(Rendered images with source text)
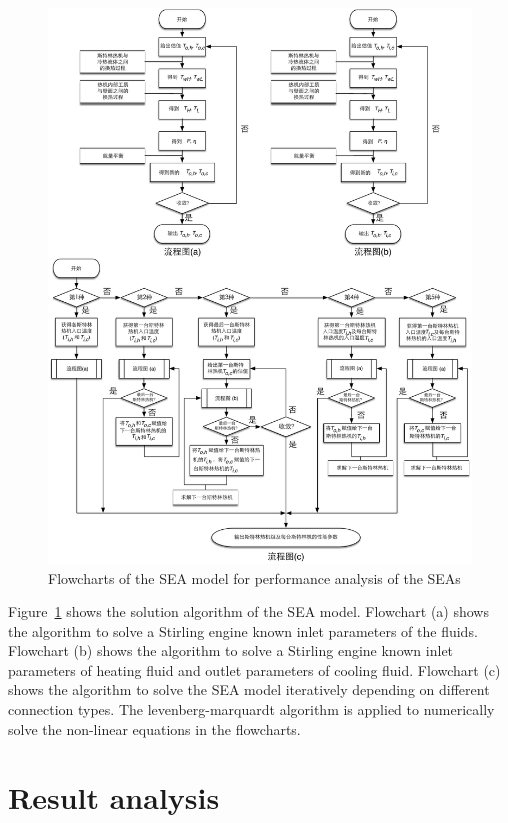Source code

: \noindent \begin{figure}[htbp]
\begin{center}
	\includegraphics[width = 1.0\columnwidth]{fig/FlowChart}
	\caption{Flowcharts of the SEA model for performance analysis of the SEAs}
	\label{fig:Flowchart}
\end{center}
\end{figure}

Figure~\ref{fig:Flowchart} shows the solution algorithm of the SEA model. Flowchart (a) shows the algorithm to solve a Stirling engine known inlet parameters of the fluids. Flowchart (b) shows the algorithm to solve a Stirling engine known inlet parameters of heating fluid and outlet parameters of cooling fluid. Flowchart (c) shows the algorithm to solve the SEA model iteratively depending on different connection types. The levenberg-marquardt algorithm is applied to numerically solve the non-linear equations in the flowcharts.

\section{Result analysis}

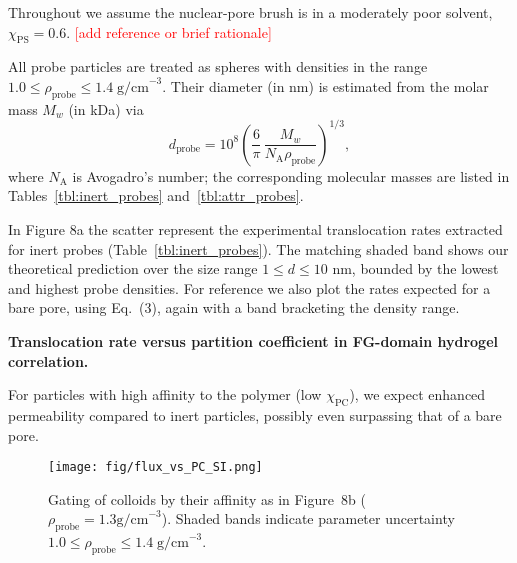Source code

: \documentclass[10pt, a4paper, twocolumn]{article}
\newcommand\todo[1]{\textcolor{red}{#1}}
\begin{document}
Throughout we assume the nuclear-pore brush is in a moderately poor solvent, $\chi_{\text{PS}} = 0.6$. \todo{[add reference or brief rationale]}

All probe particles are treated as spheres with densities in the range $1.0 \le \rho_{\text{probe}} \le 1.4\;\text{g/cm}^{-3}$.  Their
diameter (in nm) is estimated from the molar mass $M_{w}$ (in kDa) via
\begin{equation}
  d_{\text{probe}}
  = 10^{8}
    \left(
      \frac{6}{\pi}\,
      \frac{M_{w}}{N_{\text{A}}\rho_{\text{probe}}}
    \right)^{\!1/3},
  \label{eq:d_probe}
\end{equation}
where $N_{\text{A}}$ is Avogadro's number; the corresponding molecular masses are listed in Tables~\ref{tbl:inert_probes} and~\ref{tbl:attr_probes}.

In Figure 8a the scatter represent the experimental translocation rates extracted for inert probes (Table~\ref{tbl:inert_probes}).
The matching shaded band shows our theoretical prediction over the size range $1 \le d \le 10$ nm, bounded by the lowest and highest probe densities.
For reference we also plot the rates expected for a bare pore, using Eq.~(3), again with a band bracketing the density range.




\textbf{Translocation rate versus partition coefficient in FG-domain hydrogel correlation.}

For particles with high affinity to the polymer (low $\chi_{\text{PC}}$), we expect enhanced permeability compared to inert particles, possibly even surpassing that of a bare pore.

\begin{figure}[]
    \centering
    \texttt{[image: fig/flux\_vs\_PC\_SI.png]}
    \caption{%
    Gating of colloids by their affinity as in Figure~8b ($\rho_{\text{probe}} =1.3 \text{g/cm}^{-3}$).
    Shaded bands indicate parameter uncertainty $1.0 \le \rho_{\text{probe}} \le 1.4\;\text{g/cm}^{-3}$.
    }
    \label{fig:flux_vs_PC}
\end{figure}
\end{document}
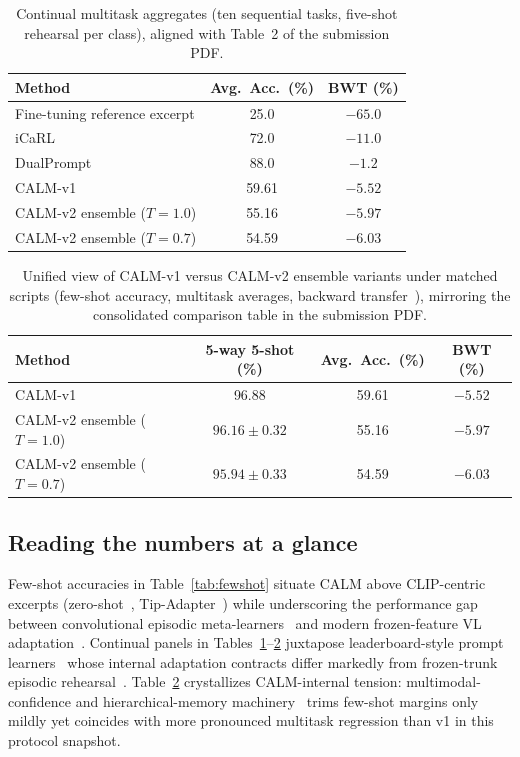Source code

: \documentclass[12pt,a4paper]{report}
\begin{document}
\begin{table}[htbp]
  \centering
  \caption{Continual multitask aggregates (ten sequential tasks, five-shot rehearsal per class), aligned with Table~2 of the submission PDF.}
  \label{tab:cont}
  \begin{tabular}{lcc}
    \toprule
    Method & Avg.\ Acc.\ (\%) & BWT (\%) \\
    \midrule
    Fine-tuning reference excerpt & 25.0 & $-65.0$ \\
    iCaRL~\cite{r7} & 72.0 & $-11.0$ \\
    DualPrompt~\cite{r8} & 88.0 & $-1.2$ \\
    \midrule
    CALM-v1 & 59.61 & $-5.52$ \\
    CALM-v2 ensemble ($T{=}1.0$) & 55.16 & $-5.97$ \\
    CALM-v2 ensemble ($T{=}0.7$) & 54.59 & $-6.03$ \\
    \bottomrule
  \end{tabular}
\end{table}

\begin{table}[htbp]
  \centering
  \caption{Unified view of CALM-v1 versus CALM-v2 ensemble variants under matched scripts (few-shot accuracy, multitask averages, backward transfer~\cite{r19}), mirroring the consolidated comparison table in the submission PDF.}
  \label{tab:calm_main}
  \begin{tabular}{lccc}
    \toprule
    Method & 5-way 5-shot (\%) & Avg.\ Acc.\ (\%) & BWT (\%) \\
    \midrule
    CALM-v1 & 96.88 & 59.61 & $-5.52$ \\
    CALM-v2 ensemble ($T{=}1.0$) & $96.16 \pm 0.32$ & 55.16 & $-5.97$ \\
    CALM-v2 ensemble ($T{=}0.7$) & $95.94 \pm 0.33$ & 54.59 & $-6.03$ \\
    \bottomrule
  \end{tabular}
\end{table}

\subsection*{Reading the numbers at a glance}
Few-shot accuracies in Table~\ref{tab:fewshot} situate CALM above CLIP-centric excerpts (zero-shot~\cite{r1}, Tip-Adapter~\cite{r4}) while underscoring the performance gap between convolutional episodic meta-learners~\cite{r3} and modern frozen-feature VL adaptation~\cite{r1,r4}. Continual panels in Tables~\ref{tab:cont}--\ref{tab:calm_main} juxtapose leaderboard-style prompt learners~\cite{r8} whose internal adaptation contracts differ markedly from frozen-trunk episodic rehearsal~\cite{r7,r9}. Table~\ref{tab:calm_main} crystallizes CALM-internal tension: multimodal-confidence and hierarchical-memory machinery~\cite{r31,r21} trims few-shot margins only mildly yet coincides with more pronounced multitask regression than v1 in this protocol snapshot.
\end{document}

• HOW TO COMPLETE THIS TASK: Find the number of lines in the data above that contain "label". Please give that number alone.

• ANSWER TO THIS EXERCISE: 5